4004, il microchip che ci ha cambiato la vita

Nel novembre 1971 veniva installato all’interno di un calcolatore il microprocessore che avrebbe cambiato la storia dell’informatica permettendo l’utilizzo di tecnologie oggi quotidiane

4004, il microchip che ci ha cambiato la vita

È il 15 novembre 1971 quando viene lanciato sul mercato il 4004. Passerà alla storia come il primo vero microchip commerciale: un francobollo di silicio con zampette di metallo su cui sono stampati circuiti con una potenza di calcolo equivalente a 2.300 transistor. Il produttore è Intel, una start-up nell’ambito delle memorie per calcolatori, che cerca con un nuovo prodotto di sfuggire alla concorrenza sempre più pressante delle industrie giapponesi.

È l’inizio del cammino che un giorno porterà nelle nostre case e nelle nostre tasche personal computer, smartphone e ogni tipo di prodotto ‘intelligente’. Il 4004 è a tutti gli effetti un ‘computer programmabile su singolo chip’, dietro al quale ci sono il lavoro e l’intuizione di Federico Faggin, un geniale laureato in fisica dell’Università di Padova.

Non si tratta di una scoperta scientifica e a rigore nemmeno di un’invenzione, ma il design rivoluzionario ideato da Faggin avrà un impatto rivoluzionario sullo sviluppo della tecnologia informatica (il microprocessore rappresenta un passaggio simile a quello dal motore a elica al jet).
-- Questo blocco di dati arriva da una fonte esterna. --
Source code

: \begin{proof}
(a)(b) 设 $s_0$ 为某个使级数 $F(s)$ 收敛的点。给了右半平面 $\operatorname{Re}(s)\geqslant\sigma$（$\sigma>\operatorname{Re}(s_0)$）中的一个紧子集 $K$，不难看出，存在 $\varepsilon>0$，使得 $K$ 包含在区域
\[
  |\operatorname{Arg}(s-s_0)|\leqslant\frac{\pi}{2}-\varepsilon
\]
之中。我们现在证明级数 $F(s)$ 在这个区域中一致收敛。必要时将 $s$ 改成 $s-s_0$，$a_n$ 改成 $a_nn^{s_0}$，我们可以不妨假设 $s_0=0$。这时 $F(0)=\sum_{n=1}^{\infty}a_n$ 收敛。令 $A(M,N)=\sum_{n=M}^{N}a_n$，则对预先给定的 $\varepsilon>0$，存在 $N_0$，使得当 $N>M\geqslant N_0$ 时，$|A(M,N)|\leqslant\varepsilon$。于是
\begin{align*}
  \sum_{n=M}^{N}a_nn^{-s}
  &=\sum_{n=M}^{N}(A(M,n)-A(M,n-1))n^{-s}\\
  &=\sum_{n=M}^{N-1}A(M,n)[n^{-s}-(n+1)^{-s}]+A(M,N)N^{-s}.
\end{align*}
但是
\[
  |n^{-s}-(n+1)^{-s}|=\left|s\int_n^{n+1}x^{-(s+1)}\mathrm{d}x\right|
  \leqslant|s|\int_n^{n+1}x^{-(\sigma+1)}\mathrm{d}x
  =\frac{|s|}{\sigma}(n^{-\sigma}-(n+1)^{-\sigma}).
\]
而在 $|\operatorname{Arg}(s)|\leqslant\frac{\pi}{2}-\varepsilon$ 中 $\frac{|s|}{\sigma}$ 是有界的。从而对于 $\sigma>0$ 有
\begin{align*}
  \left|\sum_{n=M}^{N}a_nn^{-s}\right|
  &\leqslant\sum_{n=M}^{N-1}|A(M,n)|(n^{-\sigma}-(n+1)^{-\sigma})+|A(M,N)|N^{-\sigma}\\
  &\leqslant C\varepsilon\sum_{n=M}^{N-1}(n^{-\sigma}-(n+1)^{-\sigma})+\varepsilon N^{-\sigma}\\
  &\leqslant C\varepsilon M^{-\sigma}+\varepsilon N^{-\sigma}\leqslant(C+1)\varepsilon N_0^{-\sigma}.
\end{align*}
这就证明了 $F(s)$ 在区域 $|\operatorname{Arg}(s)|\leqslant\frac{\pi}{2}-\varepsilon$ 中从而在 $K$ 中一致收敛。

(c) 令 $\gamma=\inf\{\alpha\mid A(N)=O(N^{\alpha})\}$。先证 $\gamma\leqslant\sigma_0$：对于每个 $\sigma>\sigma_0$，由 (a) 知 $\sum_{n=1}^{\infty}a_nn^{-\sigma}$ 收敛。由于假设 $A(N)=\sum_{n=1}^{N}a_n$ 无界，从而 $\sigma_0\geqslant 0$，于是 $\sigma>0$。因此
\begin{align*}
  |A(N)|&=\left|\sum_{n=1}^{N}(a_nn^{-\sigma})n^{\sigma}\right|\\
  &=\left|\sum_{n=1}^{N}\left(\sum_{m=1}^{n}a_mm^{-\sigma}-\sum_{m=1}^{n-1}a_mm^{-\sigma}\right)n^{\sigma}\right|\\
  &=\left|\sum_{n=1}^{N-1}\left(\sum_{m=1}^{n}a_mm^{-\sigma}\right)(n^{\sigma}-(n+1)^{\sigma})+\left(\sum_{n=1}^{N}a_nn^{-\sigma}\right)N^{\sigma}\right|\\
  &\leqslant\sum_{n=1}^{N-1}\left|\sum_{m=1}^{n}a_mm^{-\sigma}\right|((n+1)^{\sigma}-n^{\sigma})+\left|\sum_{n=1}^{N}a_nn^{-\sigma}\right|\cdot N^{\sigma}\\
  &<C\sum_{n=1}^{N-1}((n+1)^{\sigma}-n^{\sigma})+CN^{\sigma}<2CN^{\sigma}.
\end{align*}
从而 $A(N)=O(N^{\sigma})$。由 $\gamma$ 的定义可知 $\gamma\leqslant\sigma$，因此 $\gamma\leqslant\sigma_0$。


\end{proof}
Tornando al rapporto tra blocchi in competizione e sviluppo tecnologico, specialmente in ambito militare, secondo alcuni il titolo di primo microprocessore andrebbe riconosciuto all’MP944, sviluppato da Ray Holt nel 1970 per equipaggiare i caccia F-14 Tomcat. La vicenda fu però coperta da segreto militare fino al 1998, limitandone l’impatto tecnologico e sociale.

Un altro concorrente per la palma di primo microchip è il Four-Phase System AL1, ideato da Lee Boysel pochi mesi prima della messa in commercio del 4004, sulla carta addirittura superiore rispetto all’omologo prodotto da Intel, ma meno noto e impattante per il mercato. Anche perché si tratta di un chip custom, in pratica da riadattare alle esigenze di ogni cliente: cosa che se da una parte può giovare in termini di prestazioni, dall’altra ne rende più difficile (e costosa) la produzione.

Rispetto ai concorrenti l’idea di Faggin ha il vantaggio della flessibilità; progettato inizialmente per le calcolatrici programmabili della giapponese Busicom, ‘ispirate’ ai prodotti Olivetti, il 4004 può virtualmente essere installato su ogni apparecchio. Inizia l’epoca in cui i ritmi saranno dettati dalla cosiddetta prima legge di Moore, dal nome di uno dei fondatori di Intel, secondo la quale la potenza di calcolo dei nuovi circuiti raddoppia ogni 18 mesi.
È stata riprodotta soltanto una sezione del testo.